Dataset entries:
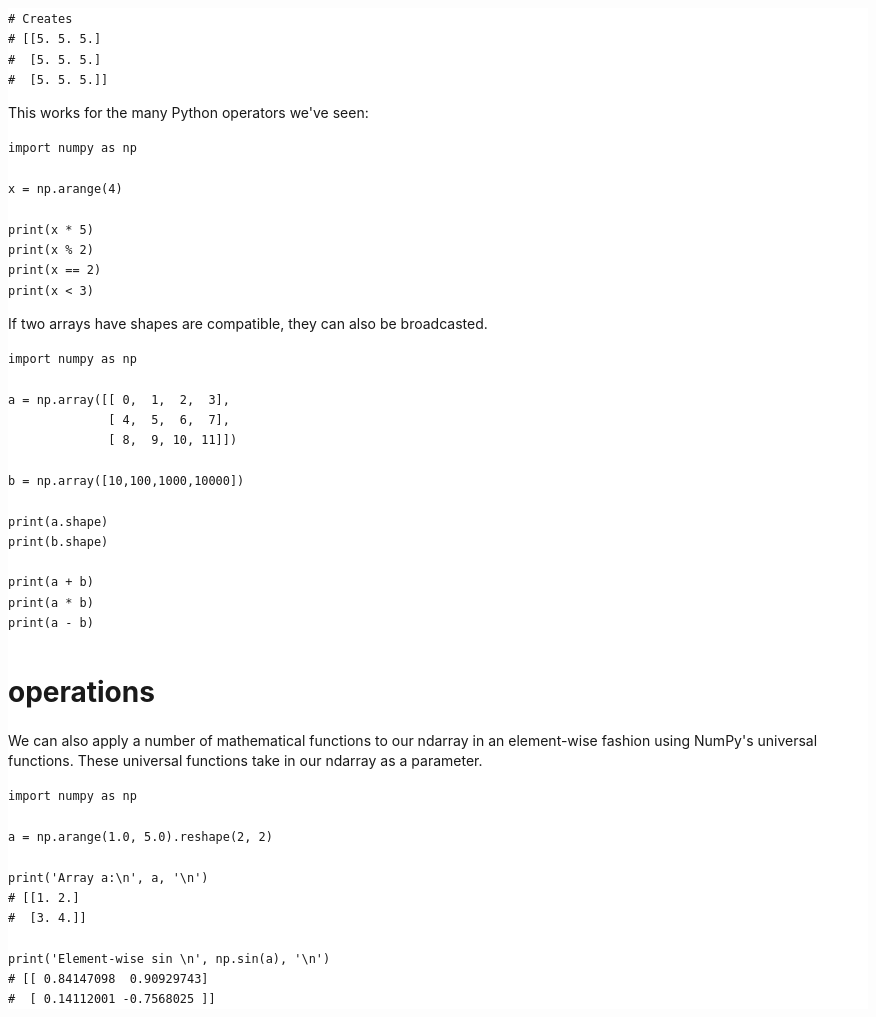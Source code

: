     # Creates 
    # [[5. 5. 5.]
    #  [5. 5. 5.]
    #  [5. 5. 5.]]


This works for the many Python operators we've seen:

    import numpy as np

    x = np.arange(4)

    print(x * 5)
    print(x % 2)
    print(x == 2)
    print(x < 3)

If two arrays have shapes are compatible, they can also be broadcasted.

    import numpy as np

    a = np.array([[ 0,  1,  2,  3],
                  [ 4,  5,  6,  7],
                  [ 8,  9, 10, 11]])

    b = np.array([10,100,1000,10000])

    print(a.shape)
    print(b.shape)

    print(a + b)
    print(a * b)
    print(a - b)

# operations
We can also apply a number of mathematical functions to our ndarray in an element-wise fashion using NumPy's universal functions. These universal functions take in our ndarray as a parameter.


    import numpy as np

    a = np.arange(1.0, 5.0).reshape(2, 2)

    print('Array a:\n', a, '\n')
    # [[1. 2.]
    #  [3. 4.]]

    print('Element-wise sin \n', np.sin(a), '\n')
    # [[ 0.84147098  0.90929743]
    #  [ 0.14112001 -0.7568025 ]]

* [WHAT YOU SHOULD DO]:
Reply with only the number of lines in the entries that contain the word "also".

* [WRITTEN REPLY]:
2